Recall that a sequence ${\displaystyle (x_{n})_{n=1}^{\infty }}$ in ${\displaystyle M}$ is called a Cauchy sequence if for all ${\displaystyle \epsilon >0}$ there exists an ${\displaystyle N\in \mathbb {N} }$ such that if ${\displaystyle m,n\geq N}$ then ${\displaystyle d(x_{m},x_{n})<\epsilon }$.

Consider any metric space ${\displaystyle (M,d)}$. If ${\displaystyle (M,d)}$ is such that every Cauchy sequence converges in ${\displaystyle M}$, then we give this metric space a special name.

Definition: Let ${\displaystyle (M,d)}$ be a metric space. Then ${\displaystyle (M,d)}$ is said to be Complete if every Cauchy sequence converges in ${\displaystyle M}$.

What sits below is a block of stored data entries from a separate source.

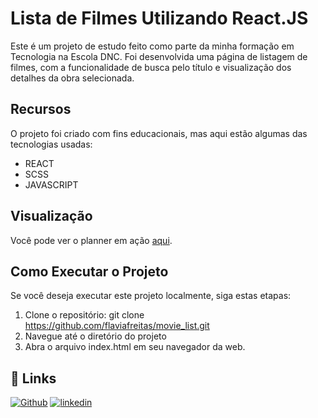 # Lista de Filmes Utilizando React.JS

Este é um projeto de estudo feito como parte da minha formação em Tecnologia na Escola DNC. Foi desenvolvida uma página de listagem de filmes, com a funcionalidade de busca pelo título e visualização dos detalhes da obra selecionada.

## Recursos

O projeto foi criado com fins educacionais, mas aqui estão algumas das tecnologias usadas:

- REACT
- SCSS
- JAVASCRIPT

## Visualização

Você pode ver o planner em ação [aqui](https://movie-list-l3b7imipp-flavia-freitas-projects.vercel.app).

## Como Executar o Projeto

Se você deseja executar este projeto localmente, siga estas etapas:

1. Clone o repositório:
   git clone https://github.com/flaviafreitas/movie_list.git
2. Navegue até o diretório do projeto
3. Abra o arquivo index.html em seu navegador da web.

## 🔗 Links
[![Github](https://img.shields.io/badge/GitHub-100000?style=for-the-badge&logo=github&logoColor=white)](https://github.com/flaviafreitas)
[![linkedin](https://img.shields.io/badge/linkedin-0A66C2?style=for-the-badge&logo=linkedin&logoColor=white)](https://www.linkedin.com/in/fl%C3%A1via-freitas/)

In general, it is much easier to show that a metric space is not complete by finding a Cauchy sequence that does not converge in the space. For example, consider the set ${\displaystyle M=[0,1)}$ with the standard Euclidean metric ${\displaystyle d(x,y)=\mid x-y\mid }$ defined for all ${\displaystyle x,y\in M}$. Then ${\displaystyle (M,d)}$ is a metric space. Now, consider the following sequence in ${\displaystyle M}$:

${\displaystyle {\begin{aligned}\quad (x_{n})_{n=1}^{\infty }=\left(1-{\frac {1}{n}}\right)_{n=1}^{\infty }=\left(0,{\frac {1}{2}},{\frac {2}{3}},...\right)\end{aligned}}}$

We claim that ${\displaystyle (x_{n})_{n=1}^{\infty }}$ is a Cauchy sequence. Let's prove this. Let ${\displaystyle m,n\in \mathbb {N} }$, and consider:

${\displaystyle {\begin{aligned}\quad d(x_{m},x_{n})=\left|\left(1-{\frac {1}{m}}\right)-\left(1-{\frac {1}{n}}\right)\right|=\left|{\frac {1}{n}}-{\frac {1}{m}}\right|\leq \left|{\frac {1}{n}}\right|+\left|{\frac {1}{m}}\right|={\frac {1}{n}}+{\frac {1}{m}}\end{aligned}}}$

Choose ${\displaystyle N}$ such that ${\displaystyle N>{\frac {2}{\epsilon }}}$. Then if ${\displaystyle m,n\in \mathbb {N} }$ are such that ${\displaystyle m,n,\geq N}$ then:

${\displaystyle {\begin{aligned}\quad m\geq N>{\frac {2}{\epsilon }}\quad \mathrm {so} \quad {\frac {1}{m}}\leq {\frac {1}{N}}<{\frac {\epsilon }{2}}\\\quad n\geq N>{\frac {2}{\epsilon }}\quad \mathrm {so} \quad {\frac {1}{n}}\leq {\frac {1}{N}}<{\frac {\epsilon }{2}}\end{aligned}}}$

Hence for all ${\displaystyle m,n\geq N}$ we have that:

${\displaystyle {\begin{aligned}\quad d(x_{m},x_{n})\leq {\frac {1}{n}}+{\frac {1}{m}}<{\frac {\epsilon }{2}}+{\frac {\epsilon }{2}}=\epsilon \end{aligned}}}$

So ${\displaystyle (x_{n})_{n=1}^{\infty }}$ is indeed a Cauchy sequence. However, it should be intuitively clear that ${\displaystyle \lim _{n\to \infty }x_{n}=1}$, but ${\displaystyle 1\not \in [0,1)}$! Therefore ${\displaystyle (x_{n})_{n=1}^{\infty }}$ does not converge in ${\displaystyle M}$ and hence ${\displaystyle (M,d)}$ is not a complete metric space.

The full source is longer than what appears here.